Dogs are great for those who can have them, and you're right. Can't beat a canine early warning system! (Allergies suck, that's all I'm gonna say about that.)

Mostly I posted that story to point out that the previous post of yours was maybe a bit too absolutist: For me, it's either downrange, if at a range; toward the threat, if in a threat situation; or holstered.

In my situation, there was no identified threat to point at, nor was there likely to be. I wasn't on the range. And I didn't have a holster. Yet I still needed to move with the gun.

After 15 by-the-clock minutes of not hearing even the faintest ghost of a sound from downstairs, no out of place smells, no wayward drafts or shadows moving around, and given my knowledge that the alarm system had been being a bit wonky, it seemed to me that the situation didn't merit calling the cops, nor was hunkering down the thing to do either, at least not after that initial long wait timed by the clock (not by the heartbeat...).

Just wanted to illustrate a situation where moving with the gun in hand was a prudent and necessary thing to do, even without a known threat or a holster. :)

(And, I should add -- THAT kind of situation is the most likely one most of us ordinary citizens are going to face.)

pax

MLeake
March 21, 2008, 06:02 PM
... but my nightstand gun and my truck gun both have holsters with them, so if needed I'm just a clip away from having a holster available (Odds are I'm not going to investigate in the buff... can't have intruders laugh themselves to death... so I'll probably put on some pants).

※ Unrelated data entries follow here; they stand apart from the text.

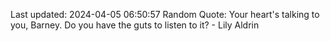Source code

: Last updated: 2024-04-05 06:50:57
Random Quote: Your heart's talking to you, Barney. Do you have the guts to listen to it? - Lily Aldrin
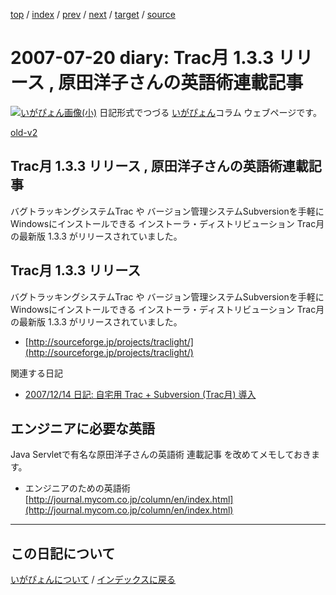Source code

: [top](https://igapyon.github.io/diary/) 
 / [index](https://igapyon.github.io/diary/2007/index.html) 
 / [prev](https://igapyon.github.io/diary/2007/ig070718.html) 
 / [next](https://igapyon.github.io/diary/2007/ig070728.html) 
 / [target](https://igapyon.github.io/diary/2007/ig070720.html) 
 / [source](https://github.com/igapyon/diary/blob/gh-pages/2007/ig070720.html.src.md) 

2007-07-20 diary: Trac月 1.3.3 リリース , 原田洋子さんの英語術連載記事
=====================================================================================================
[![いがぴょん画像(小)](https://igapyon.github.io/diary/images/iga200306s.jpg "いがぴょん")](https://igapyon.github.io/diary/memo/memoigapyon.html) 日記形式でつづる [いがぴょん](https://igapyon.github.io/diary/memo/memoigapyon.html)コラム ウェブページです。

[old-v2](ig070720-orig.html)

## Trac月 1.3.3 リリース , 原田洋子さんの英語術連載記事

バグトラッキングシステムTrac や バージョン管理システムSubversionを手軽に Windowsにインストールできる インストーラ・ディストリビューション Trac月 の最新版 1.3.3 がリリースされていました。


## Trac月 1.3.3 リリース

バグトラッキングシステムTrac や バージョン管理システムSubversionを手軽に Windowsにインストールできる インストーラ・ディストリビューション
Trac月 の最新版 1.3.3 がリリースされていました。

* [http://sourceforge.jp/projects/traclight/](http://sourceforge.jp/projects/traclight/)

関連する日記

* [2007/12/14 日記: 自宅用 Trac + Subversion (Trac月) 導入](ig071214.html)

## エンジニアに必要な英語

Java Servletで有名な原田洋子さんの英語術 連載記事 を改めてメモしておきます。

* エンジニアのための英語術
  [http://journal.mycom.co.jp/column/en/index.html](http://journal.mycom.co.jp/column/en/index.html)

----------------------------------------------------------------------------------------------------

## この日記について
[いがぴょんについて](https://igapyon.github.io/diary/memo/memoigapyon.html) / [インデックスに戻る](https://igapyon.github.io/diary/idxall.html)
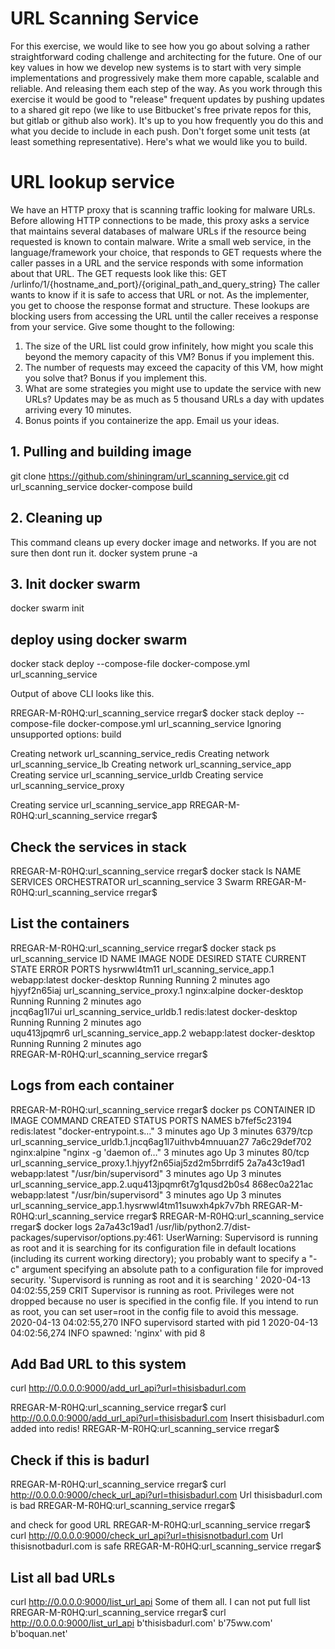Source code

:# URL Scanning Service

For this exercise, we would like to see how you go about solving a rather straightforward coding challenge and architecting for the future. One of our key values in how we develop new systems is to start with very simple implementations and progressively make them more capable, scalable and reliable. And releasing them each step of the way. As you work through this exercise it would be good to "release" frequent updates by pushing updates to a shared git repo (we like to use Bitbucket's free private repos for this, but gitlab or github also work). It's up to you how frequently you do this and what you decide to include in each push. Don't forget some unit tests (at least something representative).
Here's what we would like you to build.
# URL lookup service
We have an HTTP proxy that is scanning traffic looking for malware URLs. Before allowing HTTP connections to be made, this proxy asks a service that maintains several databases of malware URLs if the resource being requested is known to contain malware.
Write a small web service, in the language/framework your choice, that responds to GET requests where the caller passes in a URL and the service responds with some information about that URL. The GET requests look like this:
       GET /urlinfo/1/{hostname_and_port}/{original_path_and_query_string}
The caller wants to know if it is safe to access that URL or not. As the implementer, you get to choose the response format and structure. These lookups are blocking users from accessing the URL until the caller receives a response from your service.
Give some thought to the following:

1. The size of the URL list could grow infinitely, how might you scale this beyond the memory capacity of this VM? Bonus if you implement this.
2. The number of requests may exceed the capacity of this VM, how might you solve that? Bonus if you implement this.
3. What are some strategies you might use to update the service with new URLs? Updates may be as much as 5 thousand URLs a day with updates arriving every 10 minutes.
4. Bonus points if you containerize the app. Email us your ideas.
 

## 1. Pulling and building image
git clone https://github.com/shiningram/url_scanning_service.git
cd url_scanning_service
docker-compose build

## 2. Cleaning up
This command cleans up every docker image and networks. If you are not sure then dont run it.
docker system prune -a

## 3. Init docker swarm

docker swarm init
## deploy using docker swarm
docker stack deploy --compose-file docker-compose.yml url_scanning_service

Output of above CLI looks like this.

RREGAR-M-R0HQ:url_scanning_service rregar$ docker stack deploy --compose-file docker-compose.yml url_scanning_service
Ignoring unsupported options: build

Creating network url_scanning_service_redis
Creating network url_scanning_service_lb
Creating network url_scanning_service_app
Creating service url_scanning_service_urldb
Creating service url_scanning_service_proxy

Creating service url_scanning_service_app
RREGAR-M-R0HQ:url_scanning_service rregar$ 

## Check the services in stack
RREGAR-M-R0HQ:url_scanning_service rregar$ docker stack ls
NAME                   SERVICES            ORCHESTRATOR
url_scanning_service   3                   Swarm
RREGAR-M-R0HQ:url_scanning_service rregar$ 

## List the containers
RREGAR-M-R0HQ:url_scanning_service rregar$ docker stack ps url_scanning_service
ID                  NAME                           IMAGE               NODE                DESIRED STATE       CURRENT STATE           ERROR               PORTS
hysrwwl4tm11        url_scanning_service_app.1     webapp:latest       docker-desktop      Running             Running 2 minutes ago                       
hjyyf2n65iaj        url_scanning_service_proxy.1   nginx:alpine        docker-desktop      Running             Running 2 minutes ago                       
jncq6ag1l7ui        url_scanning_service_urldb.1   redis:latest        docker-desktop      Running             Running 2 minutes ago                       
uqu413jpqmr6        url_scanning_service_app.2     webapp:latest       docker-desktop      Running             Running 2 minutes ago                       
RREGAR-M-R0HQ:url_scanning_service rregar$ 

## Logs from each container
RREGAR-M-R0HQ:url_scanning_service rregar$ docker ps
CONTAINER ID        IMAGE               COMMAND                  CREATED             STATUS              PORTS               NAMES
b7fef5c23194        redis:latest        "docker-entrypoint.s…"   3 minutes ago       Up 3 minutes        6379/tcp            url_scanning_service_urldb.1.jncq6ag1l7uithvb4mnuuan27
7a6c29def702        nginx:alpine        "nginx -g 'daemon of…"   3 minutes ago       Up 3 minutes        80/tcp              url_scanning_service_proxy.1.hjyyf2n65iaj5zd2m5brrdif5
2a7a43c19ad1        webapp:latest       "/usr/bin/supervisord"   3 minutes ago       Up 3 minutes                            url_scanning_service_app.2.uqu413jpqmr6t7g1qusd2b0s4
868ec0a221ac        webapp:latest       "/usr/bin/supervisord"   3 minutes ago       Up 3 minutes                            url_scanning_service_app.1.hysrwwl4tm11suwxh4pk7v7bh
RREGAR-M-R0HQ:url_scanning_service rregar$ 
RREGAR-M-R0HQ:url_scanning_service rregar$ docker logs 2a7a43c19ad1
/usr/lib/python2.7/dist-packages/supervisor/options.py:461: UserWarning: Supervisord is running as root and it is searching for its configuration file in default locations (including its current working directory); you probably want to specify a "-c" argument specifying an absolute path to a configuration file for improved security.
  'Supervisord is running as root and it is searching '
2020-04-13 04:02:55,259 CRIT Supervisor is running as root.  Privileges were not dropped because no user is specified in the config file.  If you intend to run as root, you can set user=root in the config file to avoid this message.
2020-04-13 04:02:55,270 INFO supervisord started with pid 1
2020-04-13 04:02:56,274 INFO spawned: 'nginx' with pid 8

## Add Bad URL to this system
curl http://0.0.0.0:9000/add_url_api?url=thisisbadurl.com

RREGAR-M-R0HQ:url_scanning_service rregar$ curl http://0.0.0.0:9000/add_url_api?url=thisisbadurl.com
Insert thisisbadurl.com added into redis!
RREGAR-M-R0HQ:url_scanning_service rregar$ 

## Check if this is badurl
RREGAR-M-R0HQ:url_scanning_service rregar$ curl http://0.0.0.0:9000/check_url_api?url=thisisbadurl.com
Url thisisbadurl.com is bad
RREGAR-M-R0HQ:url_scanning_service rregar$ 

and check for good URL
RREGAR-M-R0HQ:url_scanning_service rregar$ curl http://0.0.0.0:9000/check_url_api?url=thisisnotbadurl.com
Url thisisnotbadurl.com is safe
RREGAR-M-R0HQ:url_scanning_service rregar$ 

## List all bad URLs
curl http://0.0.0.0:9000/list_url_api
Some of them all. I can not put full list
RREGAR-M-R0HQ:url_scanning_service rregar$ curl http://0.0.0.0:9000/list_url_api
b'thisisbadurl.com'
b'75ww.com'
b'boquan.net'

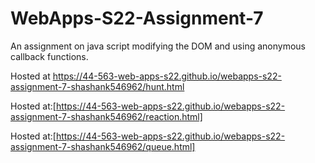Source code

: # WebApps-S22-Assignment-7

An assignment on java script modifying the DOM and using anonymous callback functions.


Hosted at <https://44-563-web-apps-s22.github.io/webapps-s22-assignment-7-shashank546962/hunt.html>

Hosted at:[https://44-563-web-apps-s22.github.io/webapps-s22-assignment-7-shashank546962/reaction.html]

Hosted at:[https://44-563-web-apps-s22.github.io/webapps-s22-assignment-7-shashank546962/queue.html]


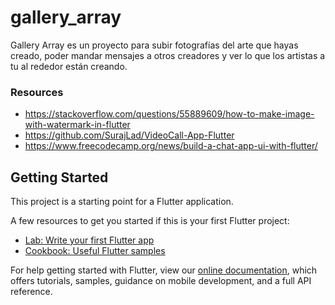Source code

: # gallery_array

Gallery Array es un proyecto para subir fotografías del arte que hayas creado, poder mandar mensajes a otros creadores y ver lo que los artistas a tu al rededor están creando.

### Resources
- https://stackoverflow.com/questions/55889609/how-to-make-image-with-watermark-in-flutter
- https://github.com/SurajLad/VideoCall-App-Flutter
- https://www.freecodecamp.org/news/build-a-chat-app-ui-with-flutter/


## Getting Started

This project is a starting point for a Flutter application.

A few resources to get you started if this is your first Flutter project:

- [Lab: Write your first Flutter app](https://flutter.dev/docs/get-started/codelab)
- [Cookbook: Useful Flutter samples](https://flutter.dev/docs/cookbook)

For help getting started with Flutter, view our
[online documentation](https://flutter.dev/docs), which offers tutorials,
samples, guidance on mobile development, and a full API reference.
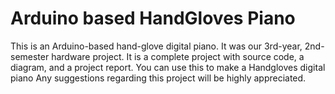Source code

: # Arduino based HandGloves Piano

This is an Arduino-based hand-glove digital piano. It was our 3rd-year, 2nd-semester hardware project. It is a complete project with source code, a diagram, and a project report. You can use this to make a Handgloves digital piano Any suggestions regarding this project will be highly appreciated.
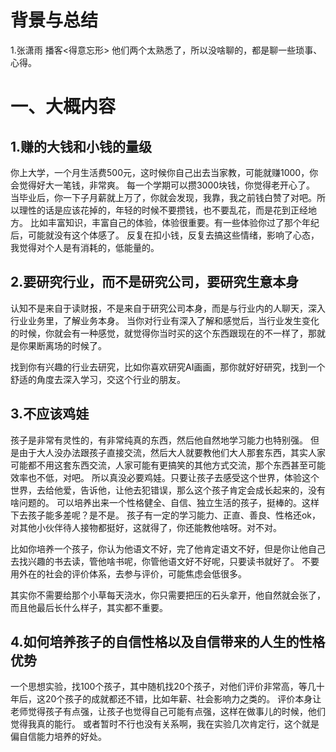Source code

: # 背景与总结
1.张潇雨  播客<得意忘形>
他们两个太熟悉了，所以没啥聊的，都是聊一些琐事、心得。

# 一、大概内容
## 1.赚的大钱和小钱的量级
你上大学，一个月生活费500元，这时候你自己出去当家教，可能就赚1000，你会觉得好大一笔钱，非常爽。
每一个学期可以攒3000块钱，你觉得老开心了。
当毕业后，你一下子月薪就上万了，你就会发现，我靠，我之前钱白赞了对吧。所以理性的话是应该花掉的，年轻的时候不要攒钱，也不要乱花，而是花到正经地方。
比如丰富知识，丰富自己的体验，体验很重要。有一些体验你过了那个年纪后，可能就没有这个体感了。
反复在扣小钱，反复去搞这些情绪，影响了心态，我觉得对个人是有消耗的，低能量的。

## 2.要研究行业，而不是研究公司，要研究生意本身
认知不是来自于读财报，不是来自于研究公司本身，而是与行业内的人聊天，深入行业业务里，了解业务本身。
当你对行业有深入了解和感觉后，当行业发生变化的时候，你就会有一种感觉，就觉得你当时买的这个东西跟现在的不一样了，那就是你果断离场的时候了。

找到你有兴趣的行业去研究，比如你喜欢研究AI画画，那你就好好研究，找到一个舒适的角度去深入学习，交这个行业的朋友。

## 3.不应该鸡娃
孩子是非常有灵性的，有非常纯真的东西，然后他自然地学习能力也特别强。
但是由于大人没办法跟孩子直接交流，然后大人就要教他们大人那套东西，其实人家可能都不用这套东西交流，人家可能有更搞笑的其他方式交流，那个东西甚至可能效率也不低，对吧。
所以真没必要鸡娃。只要让孩子去感受这个世界，体验这个世界，去给他爱，告诉他，让他去犯错误，那么这个孩子肯定会成长起来的，没有啥问题的。
可以培养出来一个性格健全、自信、独立生活的孩子，挺棒的。这样下去孩子能多差呢？是不是。
孩子有一定的学习能力、正直、善良、性格还ok，对其他小伙伴待人接物都挺好，这就得了，你还能教他啥呀。对不对。

比如你培养一个孩子，你认为他语文不好，完了他肯定语文不好，但是你让他自己去找兴趣的书去读，管他啥书呢，你管他语文好不好呢，只要读书就好了。
不要用外在的社会的评价体系，去参与评价，可能焦虑会低很多。

其实你不需要给那个小草每天浇水，你只需要把压的石头拿开，他自然就会张了，而且他最后长什么样子，其实都不重要。

## 4.如何培养孩子的自信性格以及自信带来的人生的性格优势
一个思想实验，找100个孩子，其中随机找20个孩子，对他们评价非常高，等几十年后，这20个孩子的成就都还不错，比如年薪、社会影响力之类的。
评价本身让老师觉得孩子有点强，让孩子也觉得自己可能有点强，这样在做事儿的时候，他们觉得我真的能行。
或者暂时不行也没有关系啊，我在实验几次肯定行，这个就是偏自信能力培养的好处。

I guess I did sound too absolute in the earlier post that you are quoting, but I thought the original question was asking for a rule of thumb rather than specific scenario advice. My rule of thumb is "holstered".

Rules of thumb go out the window when events overcome them.

Sorry about the allergies. Half my family are allergic to dogs. The other half all own dogs. Reunions can be tricky, logistically.

Cheers,

M

MLeake
March 21, 2008, 06:17 PM
Out of curiousity, in your house clearing scenario, it seems like you opted for a handgun.

Did you choose that option because you didn't have a shotgun or rifle handy, or had you previously determined that, given the layout of your home, neighborhood, etc, the handgun would be more advantageous?

I ask because not too far from my nightstand pistol, there's an 870 which would be my in-house primary. However, if I wanted to explore the house, the long gun could pose some challenges (easier to grab from around a corner, hard to manipulate while opening or closing doors, etc).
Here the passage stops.